# Schlagschnurknoten hält nicht was nun ????



## SteffenG (27. November 2007)

Hey Leute hab mir gerade meine fireline XDS aufegspult und wollte ganz normal mein schlagschnurknoten machen aber irgendwie rutscht er immer durch woran liegt das ???
Ich hatte vorher ne mono als hauptschnur da ging das ohne probleme nur jetzt mit der geflochtenen Hauptschnur funzt das nicht habt ihr event ein anderer Knoten oder ne Lösung ??
Mfg


----------



## Chrizzi (27. November 2007)

*AW: Schlagschnurknoten hält nicht was nun ????*

Du willst Geflecht an Mono knoten, richtig?

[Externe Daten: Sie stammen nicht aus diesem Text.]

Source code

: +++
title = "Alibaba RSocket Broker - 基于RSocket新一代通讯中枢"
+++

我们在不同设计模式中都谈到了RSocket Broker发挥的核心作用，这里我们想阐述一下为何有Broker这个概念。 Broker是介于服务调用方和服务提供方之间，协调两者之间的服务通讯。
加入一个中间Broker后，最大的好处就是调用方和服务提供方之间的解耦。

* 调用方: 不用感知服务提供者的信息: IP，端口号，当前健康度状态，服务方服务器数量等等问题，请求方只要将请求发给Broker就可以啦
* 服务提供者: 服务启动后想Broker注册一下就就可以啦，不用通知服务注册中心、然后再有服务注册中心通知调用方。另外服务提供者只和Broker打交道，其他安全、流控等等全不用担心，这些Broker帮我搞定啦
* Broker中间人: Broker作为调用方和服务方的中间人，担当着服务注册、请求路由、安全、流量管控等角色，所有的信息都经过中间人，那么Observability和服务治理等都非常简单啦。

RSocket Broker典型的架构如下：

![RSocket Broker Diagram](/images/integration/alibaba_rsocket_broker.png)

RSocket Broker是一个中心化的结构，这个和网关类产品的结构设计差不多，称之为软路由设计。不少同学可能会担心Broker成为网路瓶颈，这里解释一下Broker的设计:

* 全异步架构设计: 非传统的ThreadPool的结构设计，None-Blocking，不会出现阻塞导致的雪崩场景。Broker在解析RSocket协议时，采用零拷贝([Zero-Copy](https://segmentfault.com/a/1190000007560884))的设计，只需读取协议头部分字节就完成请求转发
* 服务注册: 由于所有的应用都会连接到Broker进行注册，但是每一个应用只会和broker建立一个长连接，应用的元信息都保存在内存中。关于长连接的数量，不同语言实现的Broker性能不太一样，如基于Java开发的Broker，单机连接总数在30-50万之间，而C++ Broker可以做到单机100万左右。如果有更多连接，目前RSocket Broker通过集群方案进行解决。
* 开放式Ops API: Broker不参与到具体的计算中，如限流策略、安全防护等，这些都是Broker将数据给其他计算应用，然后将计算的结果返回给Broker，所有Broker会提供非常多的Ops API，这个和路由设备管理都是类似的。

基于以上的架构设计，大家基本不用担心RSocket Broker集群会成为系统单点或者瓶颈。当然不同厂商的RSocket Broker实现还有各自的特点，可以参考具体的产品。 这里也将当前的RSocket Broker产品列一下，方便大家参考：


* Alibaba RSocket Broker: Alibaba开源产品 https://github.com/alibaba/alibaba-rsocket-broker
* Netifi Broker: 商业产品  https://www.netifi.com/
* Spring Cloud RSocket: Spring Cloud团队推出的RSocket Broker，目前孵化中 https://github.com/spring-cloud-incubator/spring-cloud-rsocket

Dann versuchs mal mit den Albright-Knoten. Irgendwo wirst du den schon ergooglen, oder mit der Boardsuche finden.


----------



## eckart70 (27. November 2007)

*AW: Schlagschnurknoten hält nicht was nun ????*

HI
[SIZE=-1]*Doppelter Uniknoten*[/SIZE]


----------



## Erdwurm (27. November 2007)

*AW: Schlagschnurknoten hält nicht was nun ????*

den mahin-knoten haett cih im angebot

http://karpfenfreunde-sachsen.de/?p=35


----------



## FoolishFarmer (27. November 2007)

*AW: Schlagschnurknoten hält nicht was nun ????*

Albright-Knoten, eindeutig! Hier animiert:
http://www.animatedknots.com/albright/index.php?LogoImage=LogoGrog.jpg&Website=www.animatedknots.com

Die rote Schnur, stellt die Mono in Deinem Fall dar.


----------



## SteffenG (27. November 2007)

*AW: Schlagschnurknoten hält nicht was nun ????*

da weiss ich ja garnicht welchen ich nehmen soll wie gesagt habe ne 55mono schlagschnur und ne 23 geflochte Hauptschnur


----------



## SteffenG (27. November 2007)

*AW: Schlagschnurknoten hält nicht was nun ????*

@erdwurm diesen knoten hab ich sonst auch immer gemacht funzt aber nicht mit der geflochtenen hab ihn jetzt 3 mal gebunden hält einfach nicht


----------



## Chrizzi (27. November 2007)

*AW: Schlagschnurknoten hält nicht was nun ????*

Den Albright, der ist für Geflecht an Mono von unterschiedlichen Durchmessern.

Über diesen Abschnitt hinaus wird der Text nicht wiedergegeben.